Durante um tempo impreciso nos encaramos, travando uma luta na qual nenhum dos dois sairia vencedor. Suspiro.

—Sai – ordeno, pondo-me de lado, ela hesitando um segundo antes de obedecer-me, saindo do quarto de nossa filha em silencio.

Olho em volta, entristecendo-me com o caos reinante.

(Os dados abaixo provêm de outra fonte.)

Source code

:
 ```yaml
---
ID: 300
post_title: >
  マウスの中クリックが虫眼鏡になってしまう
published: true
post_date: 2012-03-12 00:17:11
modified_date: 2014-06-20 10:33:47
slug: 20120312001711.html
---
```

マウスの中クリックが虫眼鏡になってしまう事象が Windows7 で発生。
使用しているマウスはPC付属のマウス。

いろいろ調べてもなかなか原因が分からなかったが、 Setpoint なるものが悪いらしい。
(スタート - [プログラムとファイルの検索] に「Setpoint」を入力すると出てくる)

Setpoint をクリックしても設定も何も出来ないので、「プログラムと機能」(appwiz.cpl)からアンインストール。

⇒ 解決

Sento na cama de Caitlin, agarrando uma almofada, uma das poucas coisas intactas ali dentro, deitando-me, dor, tristeza, angustia, decepção, tudo mesclando-se em meu peito. Mesmo assim, mantenho minha decisão: daria Caitlin em casamento ao jovem Thomas, Carla gostando ou não.

—Não permitirei que minha filha pague por um ódio que não é seu. Caitlin será feliz, eu juro – prometo, fechando meus olhos, adormecendo lentamente.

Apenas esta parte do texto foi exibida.